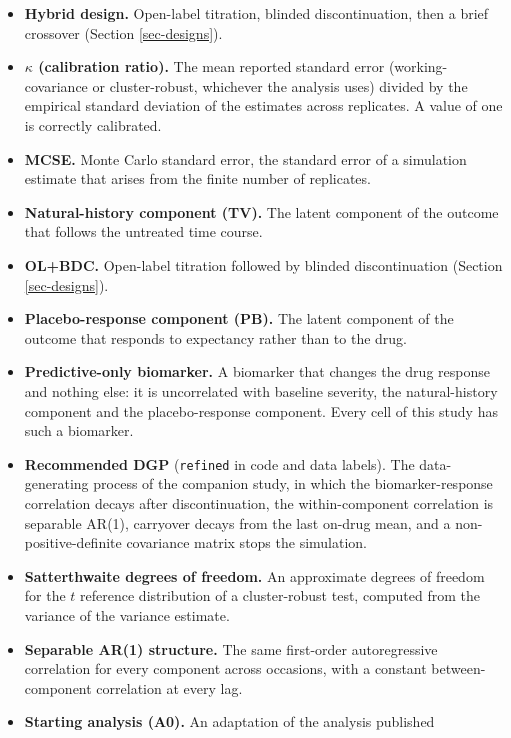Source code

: \documentclass[
  11pt,
]{article}
\begin{document}
\begin{itemize}
  being on drug by design: one during open-label periods and one
  half during blinded periods. It scales the placebo-response
  component.
\item
  \textbf{Hybrid design.} Open-label titration, blinded discontinuation,
  then a brief crossover (Section \ref{sec-designs}).
\item
  \textbf{\(\kappa\) (calibration ratio).} The mean reported standard error
  (working-covariance or cluster-robust, whichever the analysis uses)
  divided by the empirical standard deviation of the estimates across
  replicates. A value of one is correctly calibrated.
\item
  \textbf{MCSE.} Monte Carlo standard error, the standard error of a
  simulation estimate that arises from the finite number of
  replicates.
\item
  \textbf{Natural-history component (TV).} The latent component of the
  outcome that follows the untreated time course.
\item
  \textbf{OL+BDC.} Open-label titration followed by blinded discontinuation
  (Section \ref{sec-designs}).
\item
  \textbf{Placebo-response component (PB).} The latent component of the
  outcome that responds to expectancy rather than to the drug.
\item
  \textbf{Predictive-only biomarker.} A biomarker that changes the drug
  response and nothing else: it is uncorrelated with baseline
  severity, the natural-history component and the placebo-response
  component. Every cell of this study has such a biomarker.
\item
  \textbf{Recommended DGP} (\texttt{refined} in code and data labels). The
  data-generating process of the companion study, in which the
  biomarker-response correlation decays after discontinuation, the
  within-component correlation is separable AR(1), carryover decays
  from the last on-drug mean, and a non-positive-definite covariance
  matrix stops the simulation.
\item
  \textbf{Satterthwaite degrees of freedom.} An approximate degrees of
  freedom for the \(t\) reference distribution of a cluster-robust
  test, computed from the variance of the variance estimate.
\item
  \textbf{Separable AR(1) structure.} The same first-order autoregressive
  correlation for every component across occasions, with a constant
  between-component correlation at every lag.
\item
  \textbf{Starting analysis (A0).} An adaptation of the analysis published

\end{itemize}
\end{document}
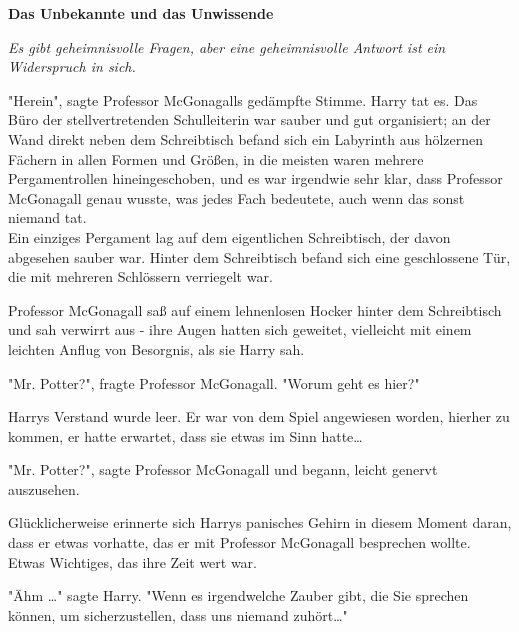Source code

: 

\hypertarget{das-unbekannte-und-das-unwissende}{%

\textbf{Das Unbekannte und das Unwissende}

\emph{Es gibt geheimnisvolle Fragen, aber eine geheimnisvolle Antwort ist ein Widerspruch in sich.}

"Herein", sagte Professor McGonagalls gedämpfte Stimme. Harry tat es. Das Büro der stellvertretenden Schulleiterin war sauber und gut organisiert; an der Wand direkt neben dem Schreibtisch befand sich ein Labyrinth aus hölzernen Fächern in allen Formen und Größen, in die meisten waren mehrere Pergamentrollen hineingeschoben, und es war irgendwie sehr klar, dass Professor McGonagall genau wusste, was jedes Fach bedeutete, auch wenn das sonst niemand tat.\\ Ein einziges Pergament lag auf dem eigentlichen Schreibtisch, der davon abgesehen sauber war. Hinter dem Schreibtisch befand sich eine geschlossene Tür, die mit mehreren Schlössern verriegelt war.

Professor McGonagall saß auf einem lehnenlosen Hocker hinter dem Schreibtisch und sah verwirrt aus - ihre Augen hatten sich geweitet, vielleicht mit einem leichten Anflug von Besorgnis, als sie Harry sah.

"Mr. Potter?", fragte Professor McGonagall. "Worum geht es hier?"

Harrys Verstand wurde leer. Er war von dem Spiel angewiesen worden, hierher zu kommen, er hatte erwartet, dass sie etwas im Sinn hatte…

"Mr. Potter?", sagte Professor McGonagall und begann, leicht genervt auszusehen.

Glücklicherweise erinnerte sich Harrys panisches Gehirn in diesem Moment daran, dass er etwas vorhatte, das er mit Professor McGonagall besprechen wollte.\\ Etwas Wichtiges, das ihre Zeit wert war.

"Ähm …" sagte Harry. "Wenn es irgendwelche Zauber gibt, die Sie sprechen können, um sicherzustellen, dass uns niemand zuhört…"

}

§ **ASSIGNMENT**:
Return, word for word, the lines of the data above from the line with "simulation estimate that" through the line with "response and nothing", inclusive.

§ **THE COMPLETED TASK**:
  simulation estimate that arises from the finite number of
  replicates.
\item
  \textbf{Natural-history component (TV).} The latent component of the
  outcome that follows the untreated time course.
\item
  \textbf{OL+BDC.} Open-label titration followed by blinded discontinuation
  (Section \ref{sec-designs}).
\item
  \textbf{Placebo-response component (PB).} The latent component of the
  outcome that responds to expectancy rather than to the drug.
\item
  \textbf{Predictive-only biomarker.} A biomarker that changes the drug
  response and nothing else: it is uncorrelated with baseline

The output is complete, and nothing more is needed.